Children with cerebral palsy showed improvement after hippotherapy sessions
In a study designed to measure the trunk and head stability changes in children with cerebral palsy after 12 weeks of hippotherapy treatments, researchers hypothesized that if trunk stability improved, then functional use of the arms and hands might also show improvement.
The study team used a motorized barrel and Video Motion Capture (VMC) to challenge and measure the changes in motor control of the trunk that might have been learned on a horse. “Our VMC system is the same technology that is used to animate movies and video games,” says Tim L. Shurtleff, OTD, OTR/L, head researcher, along with Jack R. Engsberg, PhD. “It uses six cameras that ‘see’ small reflective markers on anatomical landmarks of the head, trunk, arms and hands.

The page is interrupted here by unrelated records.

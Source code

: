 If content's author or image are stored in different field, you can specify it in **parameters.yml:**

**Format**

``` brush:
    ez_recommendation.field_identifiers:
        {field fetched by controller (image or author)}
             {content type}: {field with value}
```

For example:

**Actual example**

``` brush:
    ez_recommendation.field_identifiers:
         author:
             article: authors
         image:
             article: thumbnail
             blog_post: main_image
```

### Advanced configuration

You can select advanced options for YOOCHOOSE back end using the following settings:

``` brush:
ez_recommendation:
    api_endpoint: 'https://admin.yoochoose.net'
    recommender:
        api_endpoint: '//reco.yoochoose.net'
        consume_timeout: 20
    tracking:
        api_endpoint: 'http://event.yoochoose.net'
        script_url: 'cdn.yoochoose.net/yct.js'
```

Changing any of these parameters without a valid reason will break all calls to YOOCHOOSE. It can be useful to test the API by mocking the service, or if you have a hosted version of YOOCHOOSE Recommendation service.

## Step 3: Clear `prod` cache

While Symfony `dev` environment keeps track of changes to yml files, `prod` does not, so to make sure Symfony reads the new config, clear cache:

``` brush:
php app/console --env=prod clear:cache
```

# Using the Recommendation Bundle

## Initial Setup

VMC enables very precise and objective measurement of the movement of the body and its parts.”
Subjects were tested before and after participating in 12 weeks of hippotherapy sessions and then again after another three months of not riding horses.
The team reports that the group of 11 children showed a significant difference between pre- and post-hippotherapy testing. “On average they have reduced movement at the head and upper trunk by 1/3 of their pre-hippotherapy movement while being challenged by the reciprocating movement of the barrel,” reports Shurtleff. “Their control of their heads has improved significantly, and the range of motion of the head (highest and lowest head angles compared to the horizontal) and their movement variability (standard deviation of all angles through the timed test) decreased significantly. They also do not drop their heads as much forward, another significant result.”
Eight of the children returned for a last test three months after therapy treatments ended. “Preliminary results show that all these changes have persisted and remain statistically significant after the three month washout period after they stopped riding horses,” Shurtleff says. “The take home message is … that hippotherapy improves motor control of the head and trunk and that the improvement sticks.”
“We are very grateful to the Horses & Humans Research Foundation for funding this project and believe that the results will provide valuable objective evidence for the efficacy of hippotherapy as well as validating this measurement methodology for future studies,” concludes Shurtleff.
The Human Performance Laboratory at the Program in Occupational Therapy of Washington University School of Medicine (St. Louis, MO) conducted the study, funded by the Horses and Humans Research Foundation’s 2006 research grant.